Redis - Session Storage

To have a chat bot that is capable of talking to more than one user, and where it should distinguish the context of chats, you have to have a session and store it somewhere. Session storage is responsible for tracking the context of the conversation with each user. There can be many different ways of implementing a session store. The simplest way is to store it in the run-time of the server, though this is limited only to single instance server applications, not scalable and is not reliable at all. Redis is a very good solution for implementing a session store, it's fast, robust and easily shareable among many instances of the server nodes.

Data Storage - MongoDB and Elasticsearch

Oor chat bot uses MongoDB for data persistence. It includes the user data, preferences, the database of places and some other information. Elasticsearch here is used for full text search and for filtering places and sorting them based on more than 35 different criteria like type of the place, kitchens, main dishes and drinks, music type, location, working hours and etc. It allows to find the best match for almost any kind of complex request.

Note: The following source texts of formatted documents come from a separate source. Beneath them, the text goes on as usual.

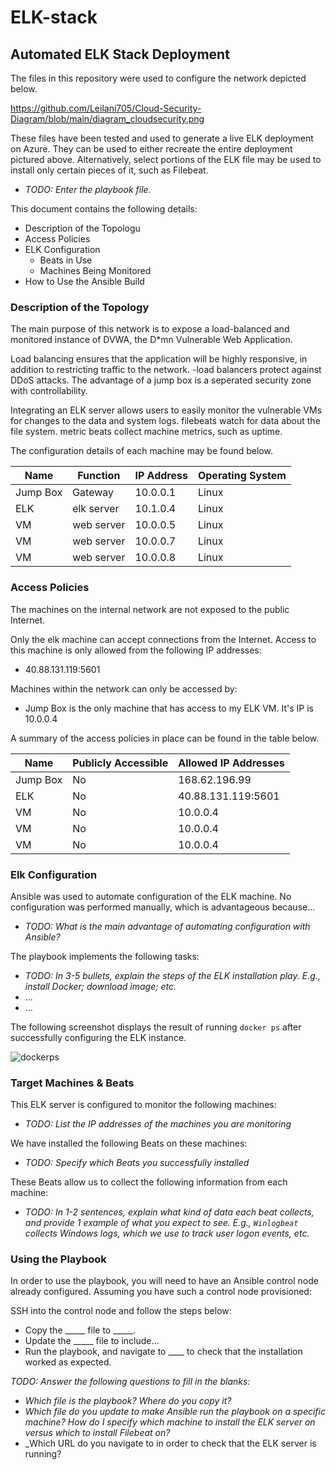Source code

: # ELK-stack
## Automated ELK Stack Deployment

The files in this repository were used to configure the network depicted below.

https://github.com/Leilani705/Cloud-Security-Diagram/blob/main/diagram_cloudsecurity.png

These files have been tested and used to generate a live ELK deployment on Azure. They can be used to either recreate the entire deployment pictured above. Alternatively, select portions of the ELK file may be used to install only certain pieces of it, such as Filebeat.

  - _TODO: Enter the playbook file._

This document contains the following details:
- Description of the Topologu
- Access Policies
- ELK Configuration
  - Beats in Use
  - Machines Being Monitored
- How to Use the Ansible Build


### Description of the Topology

The main purpose of this network is to expose a load-balanced and monitored instance of DVWA, the D*mn Vulnerable Web Application.

Load balancing ensures that the application will be highly responsive, in addition to restricting traffic to the network.
-load balancers protect against DDoS attacks. The advantage of a jump box is a seperated security zone with controllability.

Integrating an ELK server allows users to easily monitor the vulnerable VMs for changes to the data and system logs.
filebeats watch for data about the file system. metric beats collect machine metrics, such as uptime.

The configuration details of each machine may be found below.


| Name     | Function | IP Address | Operating System |
|----------|----------|------------|------------------|
| Jump Box | Gateway  |  10.0.0.1  | Linux            |
| ELK      |elk server|  10.1.0.4  | Linux            |   
| VM       |web server|  10.0.0.5  | Linux            |   
| VM       |web server|  10.0.0.7  | Linux            |   
| VM       |web server|  10.0.0.8  | Linux            |   
### Access Policies

The machines on the internal network are not exposed to the public Internet. 

Only the elk machine can accept connections from the Internet. Access to this machine is only allowed from the following IP addresses:
- 40.88.131.119:5601

Machines within the network can only be accessed by:
- Jump Box is the only machine that has access to my ELK VM. It's IP is 10.0.0.4

A summary of the access policies in place can be found in the table below.

| Name     | Publicly Accessible | Allowed IP Addresses |
|----------|---------------------|----------------------|
| Jump Box |          No         |   168.62.196.99      |
|   ELK    |          No         | 40.88.131.119:5601   |
|   VM     |          No         |       10.0.0.4       |
|   VM     |          No         |       10.0.0.4       |
|   VM     |          No         |       10.0.0.4       |
### Elk Configuration

Ansible was used to automate configuration of the ELK machine. No configuration was performed manually, which is advantageous because...
- _TODO: What is the main advantage of automating configuration with Ansible?_

The playbook implements the following tasks:
- _TODO: In 3-5 bullets, explain the steps of the ELK installation play. E.g., install Docker; download image; etc._
- ...
- ...

The following screenshot displays the result of running `docker ps` after successfully configuring the ELK instance.

![dockerps](https://user-images.githubusercontent.com/78867429/124840744-e5bde980-df48-11eb-8382-dbc696a7fe90.PNG)


### Target Machines & Beats
This ELK server is configured to monitor the following machines:
- _TODO: List the IP addresses of the machines you are monitoring_

We have installed the following Beats on these machines:
- _TODO: Specify which Beats you successfully installed_

These Beats allow us to collect the following information from each machine:
- _TODO: In 1-2 sentences, explain what kind of data each beat collects, and provide 1 example of what you expect to see. E.g., `Winlogbeat` collects Windows logs, which we use to track user logon events, etc._

### Using the Playbook
In order to use the playbook, you will need to have an Ansible control node already configured. Assuming you have such a control node provisioned: 

SSH into the control node and follow the steps below:
- Copy the _____ file to _____.
- Update the _____ file to include...
- Run the playbook, and navigate to ____ to check that the installation worked as expected.

_TODO: Answer the following questions to fill in the blanks:_
- _Which file is the playbook? Where do you copy it?_
- _Which file do you update to make Ansible run the playbook on a specific machine? How do I specify which machine to install the ELK server on versus which to install Filebeat on?_
- _Which URL do you navigate to in order to check that the ELK server is running?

I hope this introduction to the architecture of the Oor chat bot was useful and gave you some idea how you should start building your chat bot. As you can see this technology stack is quite simple, though capable to solve many different issues while building intellectual artificial beings in the Facebook Messenger. As further steps of the Oor development we think about integration of spaCy, that will allow more deeper processing of text sentences. spaCy is able to solve many very serious tasks like extracting entities, dependency tracking, sentence segmentation. This will allow us to improve Oor bot to understand phrases like "cold dark beer", or "pizza with anchovies" and in general solve many difficult tasks.

Thanks for reading, will be happy to hear your comments and learn about what kind of bot do you develop and what is your technology stack.

P.S. Soon we will share on github the chat bot application code boilerplate based on the described technology stack. I think it will be very helpful to quick start messenger bot development.